Runway of PGA HOPE
By Keith Stewart, PGA
A participant hits his drive down the runway.
PGA Professional Rich Scott is a golf course owner, general manager, director of golf, and pilot. For a man who wears many different hats, he keeps a wonderful perspective on his role in the community surrounding Fox Run Golf Club in Johnstown, New York. As you read that list, you’re probably wondering why being a pilot is relevant? In this story, Rich’s desire to fly led him to create something truly special on the ground.
One day while standing on the runway at Fulton County Airport after a pilot’s class, Scott asked his instructor how long the runway was. “It’s over 4,000 feet long” was the response. Like so many golfers while looking at that asphalt alley, Rich wondered how far he could hit a drive down it. That little thought turned into something quite big.
Rich Scott is the President of the Northeastern New York PGA Section of the PGA of America. As President, Rich is an avid supporter of the section’s foundations. One foundation program that Scott loves to discuss is PGA HOPE. Rich comes from a military family. His dad was in the Army and his sister is in the Air Force. PGA HOPE (Helping Our Patriots Everywhere) has grown to three chapters in their Section and one can easily see why from this story.
Scott took his vision, and like any great leader, made it into a reality. Runway of Hope took place on Saturday, September 17th at the Fulton County Airport. Rich organized a charity Long Drive Contest to benefit the winter PGA HOPE programs he coordinates at Fox Run.

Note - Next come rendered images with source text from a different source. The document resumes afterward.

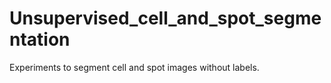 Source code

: # Unsupervised_cell_and_spot_segmentation
Experiments to segment cell and spot images without labels.
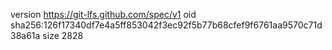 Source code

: version https://git-lfs.github.com/spec/v1
oid sha256:126f17340df7e4a5ff853042f3ec92f5b77b68cfef9f6761aa9570c71d38a61a
size 2828
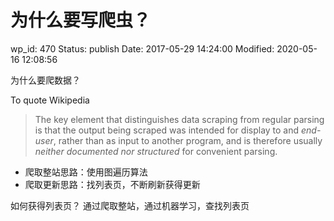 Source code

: # 为什么要写爬虫？


wp_id: 470
Status: publish
Date: 2017-05-29 14:24:00
Modified: 2020-05-16 12:08:56


为什么要爬数据？

To quote Wikipedia

> The key element that distinguishes data scraping from regular parsing is that the output being scraped was intended for display to and *end-user*, rather than as input to another program, and is therefore usually *neither documented nor structured* for convenient parsing.

* 爬取整站思路：使用图遍历算法
* 爬取更新思路：找列表页，不断刷新获得更新

如何获得列表页？
通过爬取整站，通过机器学习，查找列表页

In one day, he and his Committee raised over $7,000! Donations are still coming in and the total will exceed $9,000 and hopefully $10,000. All of this came from one amazing idea each of us has considered every time we get on a plane.
To make the event even more special, Rich and his team added to the awesome long drive contest a craft fair and live music. In fact, the music was provided in part by another PGA Professional's band. There was more than one long drive launched over 400 yards during the day. Although nobody could beat Scott as he led the field with a 454-yard blast down the runway. Each entry was just $25 and that included three drives. A square turf mat provided the platform (or rather launching pad) for the participants.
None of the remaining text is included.